The basics of contract work

As an IT contractor, you will provide your skills to clients and generally work on a short-term basis in a role such as a project manager, developer, systems administrator, or data analyst. You will be able to source job roles via recruitment agencies or by working directly with an end client, which is known as a direct contract.

pexels-photo-24406

Sourcing the right roles

The contracting sector is a competitive landscape, so you should submit your CV to a host of agencies around a month before you plan to go it alone. To increase your chances of securing the right job, you should:

  • Call agencies you submitted applications to the day before.
  • Chase up any positions you have recently applied for but haven’t spoken to an agent about.
  • Search job sites to find new positions.
  • Send off email applications.
  • Repeat the process on a daily basis.

It can be difficult when you are just starting out due to a lack of experience in flexible work, but with perseverance and bespoke job applications, you should be able to secure a suitable role. When you are ready to sign a contract, make sure that all the parties involved are fully aware of the factors involved, such as pay rates and duration, and that these terms are in writing.

Financial pitfalls

Conducting due diligence before signing a contract is one of the many actions that will help you to navigate the financial aspect of flexible work. For example, without a signed agreement, disputes can arise and you may not receive the payment you were expecting on time, which can have a detrimental impact on cash flow management and lead to financial concerns.

It is also important to master the complexities of tax law as you will be responsible for filing records on an annual basis and meeting tax deadlines. Failing to meet these obligations can result in severe financial penalties, which can threaten the continuity of your small business. For contractors in the UK, legislation such as IR35 can also be complex. However, working with an umbrella company will enable you to get advice about all aspects of contractor pay.

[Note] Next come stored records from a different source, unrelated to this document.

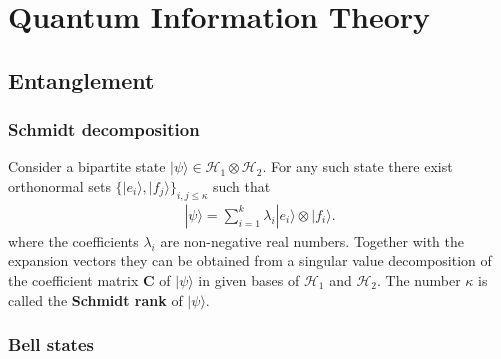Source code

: \chapter{Quantum Information Theory}\label{chapter:quantum_computing}

\section{Entanglement}
\subsection{Schmidt decomposition}

    \begin{construct}
        Consider a bipartite state $|\psi\rangle\in\mathcal{H}_1\otimes\mathcal{H}_2$. For any such state there exist orthonormal sets $\big\{|e_i\rangle, |f_j\rangle\big\}_{i,j\leq\kappa}$ such that
        \begin{gather}
            |\psi\rangle = \sum_{i=1}^k\lambda_i|e_i\rangle\otimes|f_i\rangle.
        \end{gather}
        where the coefficients $\lambda_i$ are non-negative real numbers. Together with the expansion vectors they can be obtained from a singular value decomposition of the coefficient matrix $\mathbf{C}$ of $|\psi\rangle$ in given bases of $\mathcal{H}_1$ and $\mathcal{H}_2$. The number $\kappa$ is called the \textbf{Schmidt rank} of $|\psi\rangle$.
    \end{construct}


\subsection{Bell states}

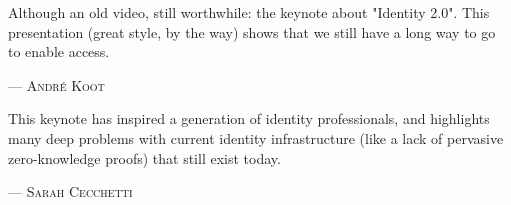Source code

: Although an old video, still worthwhile: the keynote about "Identity 2.0". This presentation (great style, by the way) shows that we still have a long way to go to enable access.
\setlength{\parindent}{0cm}\par\textsc{ --- André Koot }\par\vspace{12pt}\setlength{\parindent}{15pt}
This keynote has inspired a generation of identity professionals, and highlights many deep problems with current identity infrastructure (like a lack of pervasive zero-knowledge proofs) that still exist today. 
\setlength{\parindent}{0cm}\par\textsc{ --- Sarah Cecchetti }\par\vspace{12pt}\setlength{\parindent}{15pt}
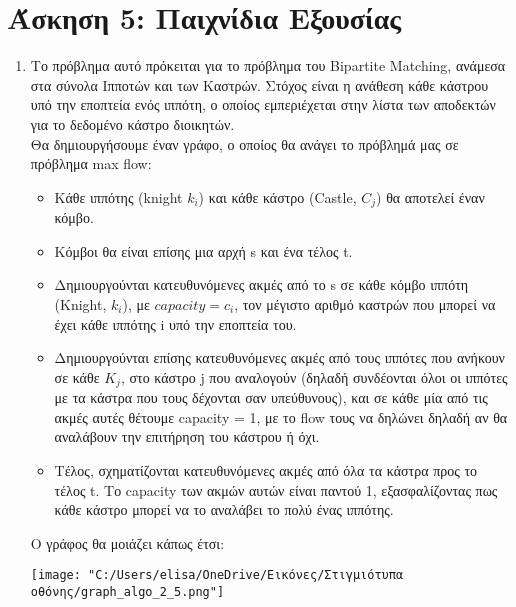 \documentclass{article}
\begin{document}
\section*{\large Άσκηση 5: Παιχνίδια Εξουσίας}
\begin{enumerate}
\item Το πρόβλημα αυτό πρόκειται για το πρόβλημα του Bipartite Matching, ανάμεσα στα σύνολα Ιπποτών και των Καστρών. Στόχος είναι η ανάθεση κάθε κάστρου υπό την εποπτεία ενός ιππότη, ο οποίος εμπεριέχεται στην λίστα των αποδεκτών για το δεδομένο κάστρο διοικητών. \\
Θα δημιουργήσουμε έναν γράφο, ο οποίος θα ανάγει το πρόβλημά μας σε πρόβλημα max flow:
\begin{itemize}
\item Κάθε ιππότης (knight $k_i$) και κάθε κάστρο (Castle, $C_j$) θα αποτελεί έναν κόμβο.
\item Κόμβοι θα είναι επίσης μια αρχή s και ένα τέλος t. 
\item Δημιουργούνται κατευθυνόμενες ακμές από το s σε κάθε κόμβο ιππότη (Knight, $k_i$),  με $capacity = c_i$, τον μέγιστο αριθμό καστρών που μπορεί να έχει κάθε ιππότης i υπό την εποπτεία του. 
\item Δημιουργούνται επίσης κατευθυνόμενες ακμές από τους ιππότες που ανήκουν σε κάθε $K_j$, στο κάστρο j που αναλογούν (δηλαδή συνδέονται όλοι οι ιππότες με τα κάστρα που τους δέχονται σαν υπεύθυνους), και σε κάθε μία από τις ακμές αυτές θέτουμε capacity = 1, με το flow τους να δηλώνει δηλαδή αν θα αναλάβουν την επιτήρηση του κάστρου ή όχι. 
\item Τέλος, σχηματίζονται κατευθυνόμενες ακμές από όλα τα κάστρα προς το τέλος t.  Το capacity των ακμών αυτών είναι παντού 1, εξασφαλίζοντας πως κάθε κάστρο μπορεί να το αναλάβει το πολύ ένας ιππότης. 
\end{itemize} 

Ο γράφος θα μοιάζει κάπως έτσι:
\\
\begin{minipage}{\textwidth}
 \centering
 \texttt{[image: "C:/Users/elisa/OneDrive/Εικόνες/Στιγμιότυπα οθόνης/graph\_algo\_2\_5.png"]}
\end{minipage}


\end{enumerate}
\end{document}
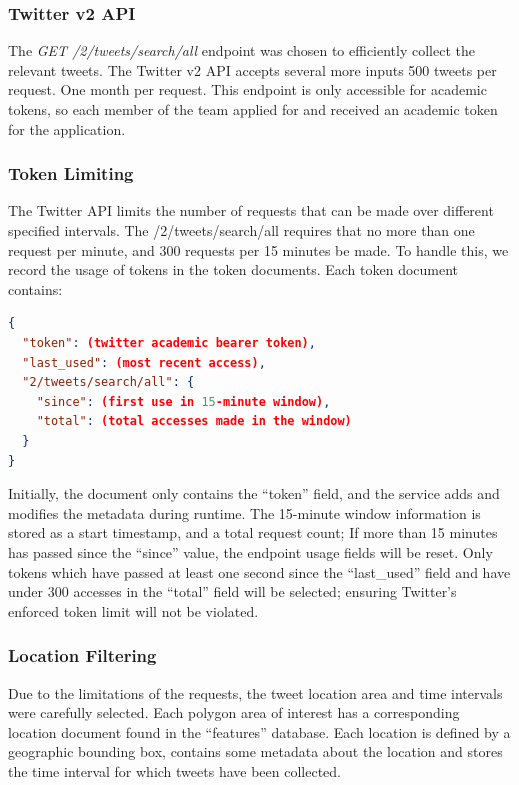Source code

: \documentclass[parskip=full, 11pt]{article}
\begin{document}
\subsubsection{Twitter v2 API}

The \emph{GET /2/tweets/search/all} endpoint was chosen to efficiently collect the relevant tweets.
The Twitter v2 API accepts several more inputs 
500 tweets per request.
One month per request.
This endpoint is only accessible for academic tokens, so each member of the team applied for and received an academic token for the application.

\subsubsection{Token Limiting}
The Twitter API limits the number of requests that can be made over different specified intervals.
The /2/tweets/search/all requires that no more than one request per minute, and 300 requests per 15 minutes be made.
To handle this, we record the usage of tokens in the token documents. Each token document contains:

\begin{lstlisting}[language=Json]
{
  "token": (twitter academic bearer token),
  "last_used": (most recent access),
  "2/tweets/search/all": {
    "since": (first use in 15-minute window),
    "total": (total accesses made in the window)
  }
}
\end{lstlisting}

Initially, the document only contains the “token” field, and the service adds and modifies the metadata during runtime.
The 15-minute window information is stored as a start timestamp, and a total request count; If more than 15 minutes has passed since the “since” value, the endpoint usage fields will be reset.
Only tokens which have passed at least one second since the “last\_used” field and have under 300 accesses in the “total” field will be selected; ensuring Twitter’s enforced token limit will not be violated.

\subsubsection{Location Filtering}
Due to the limitations of the requests, the tweet location area and time intervals were carefully selected.
Each polygon area of interest has a corresponding location document found in the “features” database. Each location is defined by a geographic bounding box, contains some metadata about the location and stores the time interval for which tweets have been collected.
\end{document}
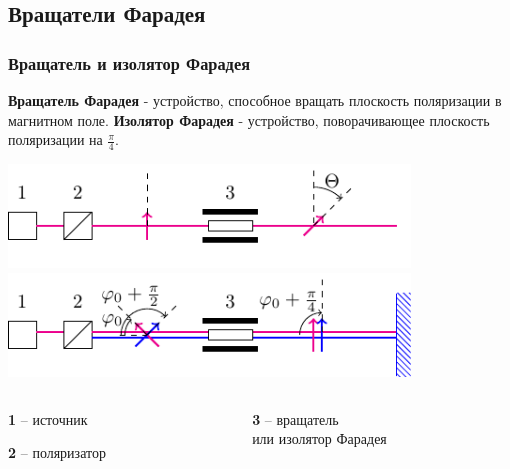 \documentclass[10pt,pdf,hyperref={unicode}, dvipsnames]{beamer}
\begin{document}
\begin{frame}[t]
	\subsection{Вращатели Фарадея}
	\frametitle{Вращатель и изолятор Фарадея}
	\textbf{Вращатель Фарадея} - устройство, способное вращать плоскость поляризации в магнитном поле. \textbf{Изолятор Фарадея} - устройство, поворачивающее плоскость поляризации на $\frac{\pi}{4}$. 
	\begin{center}
		\includegraphics[width=0.8\textwidth]{images/rot}\\
		\includegraphics[width=0.8\textwidth]{images/zerc}
	\end{center}
	\begin{columns}
		\hspace{2.5cm}
		\begin{column}{0.3\textwidth}
			
			\textbf{1} -- источник
			
			\textbf{2} -- поляризатор
			
		\end{column}
		\hspace{1.6cm}
		\begin{column}{0.7\textwidth}
			
			\textbf{3} -- вращатель\\
			или изолятор Фарадея
		\end{column}
	\end{columns}
\end{frame}

\end{document}
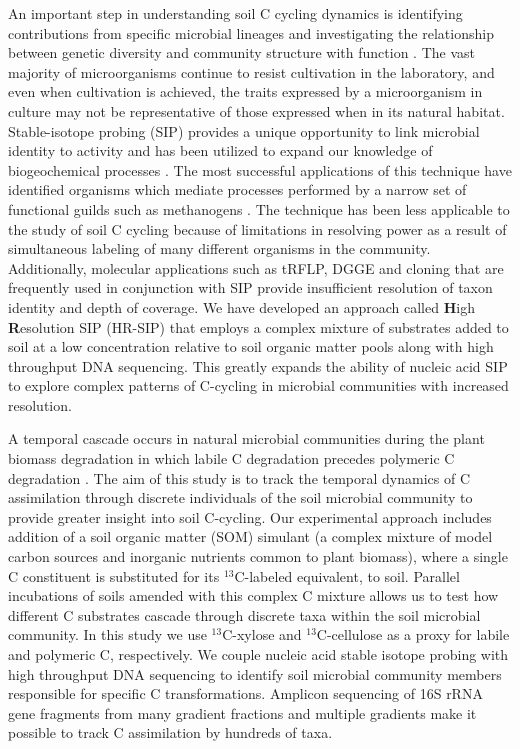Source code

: An important step in understanding soil C cycling dynamics is identifying
contributions from specific microbial lineages and investigating the
relationship between genetic diversity and community structure with function
\citep{O_Donnell_2002}. The vast majority of microorganisms continue to resist
cultivation in the laboratory, and even when cultivation is achieved, the
traits expressed by a microorganism in culture may not be representative of
those expressed when in its natural habitat. Stable-isotope probing (SIP)
provides a unique opportunity to link microbial identity to activity and has
been utilized to expand our knowledge of biogeochemical processes
\citep{Chen_Murrell_2010}. The most successful applications of this technique
have identified organisms which mediate processes performed by a narrow set of
functional guilds such as methanogens \citep{Lu_2005}. The technique has been
less applicable to the study of soil C cycling because of limitations in
resolving power as a result of simultaneous labeling of many different
organisms in the community. Additionally, molecular applications such as tRFLP,
DGGE and cloning that are frequently used in conjunction with SIP provide
insufficient resolution of taxon identity and depth of coverage. We have
developed an approach called \textbf{H}igh \textbf{R}esolution SIP (HR-SIP)
that employs a complex mixture of substrates added to soil at a low
concentration relative to soil organic matter pools along with high throughput
DNA sequencing. This greatly expands the ability of nucleic acid SIP to explore
complex patterns of C-cycling in microbial communities with increased
resolution.

A temporal cascade occurs in natural microbial communities during the plant
biomass degradation in which labile C degradation precedes polymeric C
degradation \citep{Hu_1997,Rui_2009}.  The aim of this study is to track the
temporal dynamics of C assimilation through discrete individuals of the soil
microbial community to provide greater insight into soil C-cycling.  Our
experimental approach includes addition of a soil organic matter (SOM) simulant
(a complex mixture of model carbon sources and inorganic nutrients common to
plant biomass), where a single C constituent is substituted for its
$^{13}$C-labeled equivalent, to soil.  Parallel incubations of soils amended
with this complex C mixture allows us to test how different C substrates
cascade through discrete taxa within the soil microbial community.  In this
study we use $^{13}$C-xylose and $^{13}$C-cellulose as a proxy for labile and
polymeric C, respectively.  We couple nucleic acid stable isotope probing with
high throughput DNA sequencing to identify soil microbial community members
responsible for specific C transformations.  Amplicon sequencing of 16S rRNA
gene fragments from many gradient fractions and multiple gradients make it
possible to track C assimilation by hundreds of taxa.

IT contractors inevitably have periods of time when they are “on the bench” following the conclusion of a contract, and this increases the risk of running out of money. It is important to make the most of the times when you are in work to build up a war chest to cover for these downtimes and establish a robust recordkeeping and invoicing strategy. Contractors are the most vulnerable when it comes to late payments, so always send invoices on time and follow up with reminders to ensure that third parties pay what is owed to you.

Be your own boss

Despite the challenges associated with flexible work, there has never been a better time for professionals with a tech background or IT training to pursue a career as an IT contractor. You will be able to attain a better work-life balance, use your skills and experience to secure well-paid broad and niche job roles, and enjoy the freedom of being in control of your own destiny.